The United States Wednesday circulated a draft resolution in the United Nations Security Council that would lift all international sanctions related to the Islamic Republic’s nuclear program; but a U.N. arms embargo will remain in place for five years and one on ballistic missiles will continue for eight years.



Opposition is unlikely, as the five veto-holding council members – Britain, China, France, Russia and the United States – are all parties to the deal, so a vote could take place in the coming days. The accord agreed to in Vienna calls for Security Council “adoption without delay.”


U.S. Ambassador to the United Nations Samantha Power had said the United States would submit the draft resolution on behalf of the five powers, Germany and the European Union. She said it will endorse the deal and “take other important steps, including replacing the existing Security Council sanctions architecture with the new, binding restrictions agreed on in Vienna.”


The resolution is expected to terminate all provisions of previous U.N. sanctions resolutions imposed on Iran over the past nine years, simultaneously with the IAEA-verified inspections of agreed nuclear-related measures by Tehran and will establish specific restrictions.


Speaking to reporters, Russia’s U.N. ambassador, Vitaly Churkin, said, “This is one of the most complicated, imaginative and interesting draft resolutions the Security Council has ever considered.” He said proper consideration should be given to the 10 elected council members who were not part of the nuclear negotiations to review and understand the text, adding, it is “a long resolution; it is a very detailed resolution.”

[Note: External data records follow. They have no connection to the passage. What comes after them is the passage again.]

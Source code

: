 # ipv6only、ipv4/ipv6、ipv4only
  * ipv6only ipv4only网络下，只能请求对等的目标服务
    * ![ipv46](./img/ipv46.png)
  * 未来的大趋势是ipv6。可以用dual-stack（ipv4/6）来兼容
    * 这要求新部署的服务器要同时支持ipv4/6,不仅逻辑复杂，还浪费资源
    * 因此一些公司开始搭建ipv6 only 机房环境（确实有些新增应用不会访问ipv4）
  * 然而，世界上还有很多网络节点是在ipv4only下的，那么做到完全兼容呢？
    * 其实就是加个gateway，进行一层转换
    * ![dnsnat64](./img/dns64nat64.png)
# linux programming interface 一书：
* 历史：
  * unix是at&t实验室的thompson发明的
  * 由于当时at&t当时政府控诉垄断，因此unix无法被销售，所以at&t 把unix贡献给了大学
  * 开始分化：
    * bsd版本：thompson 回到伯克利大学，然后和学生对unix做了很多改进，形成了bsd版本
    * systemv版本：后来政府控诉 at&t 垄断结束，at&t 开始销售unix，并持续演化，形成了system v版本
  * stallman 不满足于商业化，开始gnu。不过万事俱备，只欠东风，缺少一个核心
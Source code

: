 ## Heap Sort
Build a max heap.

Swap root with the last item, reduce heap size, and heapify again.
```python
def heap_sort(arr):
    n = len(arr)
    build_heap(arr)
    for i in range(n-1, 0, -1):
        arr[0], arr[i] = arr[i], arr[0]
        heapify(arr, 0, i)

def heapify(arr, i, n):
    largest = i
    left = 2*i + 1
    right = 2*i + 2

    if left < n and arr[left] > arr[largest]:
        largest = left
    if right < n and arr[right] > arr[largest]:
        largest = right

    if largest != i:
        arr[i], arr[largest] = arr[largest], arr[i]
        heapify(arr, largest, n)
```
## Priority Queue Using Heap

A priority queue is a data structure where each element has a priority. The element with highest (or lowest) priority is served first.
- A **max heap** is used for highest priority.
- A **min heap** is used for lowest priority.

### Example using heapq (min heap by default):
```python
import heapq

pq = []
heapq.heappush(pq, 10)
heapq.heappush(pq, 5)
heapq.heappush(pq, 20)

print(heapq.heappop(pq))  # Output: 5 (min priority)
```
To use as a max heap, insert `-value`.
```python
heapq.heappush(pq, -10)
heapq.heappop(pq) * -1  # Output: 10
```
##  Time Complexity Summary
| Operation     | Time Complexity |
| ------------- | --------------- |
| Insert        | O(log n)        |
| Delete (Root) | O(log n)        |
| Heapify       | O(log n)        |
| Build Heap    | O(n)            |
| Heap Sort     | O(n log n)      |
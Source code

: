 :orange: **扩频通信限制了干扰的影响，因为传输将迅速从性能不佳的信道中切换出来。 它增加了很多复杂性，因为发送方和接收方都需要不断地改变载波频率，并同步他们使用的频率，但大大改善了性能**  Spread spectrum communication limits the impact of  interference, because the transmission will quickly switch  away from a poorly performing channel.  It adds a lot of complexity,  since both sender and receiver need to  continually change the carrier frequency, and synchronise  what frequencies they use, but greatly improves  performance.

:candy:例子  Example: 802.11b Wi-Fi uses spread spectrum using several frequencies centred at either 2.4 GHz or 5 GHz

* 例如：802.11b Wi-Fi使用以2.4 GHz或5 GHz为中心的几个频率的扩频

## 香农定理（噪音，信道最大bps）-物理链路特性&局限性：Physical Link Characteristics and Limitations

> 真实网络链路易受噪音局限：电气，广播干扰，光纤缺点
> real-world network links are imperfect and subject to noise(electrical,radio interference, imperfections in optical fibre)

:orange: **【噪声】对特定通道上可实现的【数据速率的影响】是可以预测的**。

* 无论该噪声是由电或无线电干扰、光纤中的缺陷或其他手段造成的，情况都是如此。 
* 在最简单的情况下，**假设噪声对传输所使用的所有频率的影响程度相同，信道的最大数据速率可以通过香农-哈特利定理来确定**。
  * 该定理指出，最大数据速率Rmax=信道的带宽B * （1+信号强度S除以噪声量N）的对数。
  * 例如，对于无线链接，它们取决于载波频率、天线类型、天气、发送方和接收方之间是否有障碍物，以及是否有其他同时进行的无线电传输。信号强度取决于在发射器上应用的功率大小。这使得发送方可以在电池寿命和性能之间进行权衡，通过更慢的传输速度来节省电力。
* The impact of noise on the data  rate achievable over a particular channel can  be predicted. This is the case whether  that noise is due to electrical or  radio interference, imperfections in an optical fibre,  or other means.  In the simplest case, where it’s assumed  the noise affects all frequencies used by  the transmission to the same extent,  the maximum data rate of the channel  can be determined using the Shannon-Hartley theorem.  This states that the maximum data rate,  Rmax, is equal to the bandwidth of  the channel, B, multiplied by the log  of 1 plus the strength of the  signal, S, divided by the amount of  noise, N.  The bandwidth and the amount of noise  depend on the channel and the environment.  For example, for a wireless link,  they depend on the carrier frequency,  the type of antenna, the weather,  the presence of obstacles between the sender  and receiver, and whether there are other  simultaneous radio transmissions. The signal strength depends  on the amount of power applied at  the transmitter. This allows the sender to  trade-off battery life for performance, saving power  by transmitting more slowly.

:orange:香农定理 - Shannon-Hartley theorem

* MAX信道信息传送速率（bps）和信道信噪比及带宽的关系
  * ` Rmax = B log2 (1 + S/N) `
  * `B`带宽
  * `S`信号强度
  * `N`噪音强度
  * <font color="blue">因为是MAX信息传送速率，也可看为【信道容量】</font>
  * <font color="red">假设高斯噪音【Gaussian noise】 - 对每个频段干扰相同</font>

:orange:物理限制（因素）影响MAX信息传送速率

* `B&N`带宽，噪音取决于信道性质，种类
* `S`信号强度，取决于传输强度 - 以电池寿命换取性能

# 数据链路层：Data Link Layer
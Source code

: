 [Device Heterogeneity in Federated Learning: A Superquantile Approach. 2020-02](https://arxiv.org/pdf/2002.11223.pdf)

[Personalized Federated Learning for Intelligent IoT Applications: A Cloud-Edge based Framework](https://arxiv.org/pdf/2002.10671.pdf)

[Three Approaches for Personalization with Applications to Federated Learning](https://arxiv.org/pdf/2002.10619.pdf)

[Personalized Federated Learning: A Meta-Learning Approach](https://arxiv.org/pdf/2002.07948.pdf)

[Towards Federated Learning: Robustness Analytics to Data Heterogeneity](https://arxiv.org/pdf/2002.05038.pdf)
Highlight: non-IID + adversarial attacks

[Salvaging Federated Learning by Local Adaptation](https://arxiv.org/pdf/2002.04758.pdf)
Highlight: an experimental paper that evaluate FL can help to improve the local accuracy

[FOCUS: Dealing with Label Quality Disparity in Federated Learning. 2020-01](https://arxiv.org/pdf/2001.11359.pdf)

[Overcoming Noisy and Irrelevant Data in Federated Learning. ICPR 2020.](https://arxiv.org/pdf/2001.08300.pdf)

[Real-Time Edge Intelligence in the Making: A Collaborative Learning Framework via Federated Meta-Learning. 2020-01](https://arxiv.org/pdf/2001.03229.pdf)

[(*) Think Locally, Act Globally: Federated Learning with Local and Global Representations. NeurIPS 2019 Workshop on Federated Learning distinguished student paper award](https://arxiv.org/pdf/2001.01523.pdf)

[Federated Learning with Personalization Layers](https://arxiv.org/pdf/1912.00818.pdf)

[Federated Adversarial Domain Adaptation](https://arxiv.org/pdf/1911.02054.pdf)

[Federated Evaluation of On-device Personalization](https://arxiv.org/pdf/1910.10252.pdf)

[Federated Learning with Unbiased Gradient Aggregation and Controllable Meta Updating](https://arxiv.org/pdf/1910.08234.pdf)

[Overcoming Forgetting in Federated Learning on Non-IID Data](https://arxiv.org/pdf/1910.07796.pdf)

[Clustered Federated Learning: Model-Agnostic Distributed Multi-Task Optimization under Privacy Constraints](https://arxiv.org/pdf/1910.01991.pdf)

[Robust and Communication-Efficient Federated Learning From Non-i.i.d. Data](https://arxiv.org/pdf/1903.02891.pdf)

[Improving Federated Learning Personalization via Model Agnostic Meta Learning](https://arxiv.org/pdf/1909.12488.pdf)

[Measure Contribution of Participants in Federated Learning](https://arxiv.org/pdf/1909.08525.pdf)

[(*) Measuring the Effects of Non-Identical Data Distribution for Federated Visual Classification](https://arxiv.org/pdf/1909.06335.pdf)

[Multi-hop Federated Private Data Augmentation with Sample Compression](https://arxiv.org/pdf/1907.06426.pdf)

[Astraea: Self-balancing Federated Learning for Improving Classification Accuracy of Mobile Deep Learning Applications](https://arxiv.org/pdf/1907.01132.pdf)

The United States has made clear, however, that if Iran violates the deal, sanctions will “snap back” into place.
“It does not mean that they are going to be stopping their support of Houthis in Yemen, or the Hashd [Shi’ite militias] in Iraq, or the support of [Bashar] Assad in Syria or the support of Hezbollah in Lebanon,” cautioned Randa Slim, a scholar at the Washington-based Middle East Institute.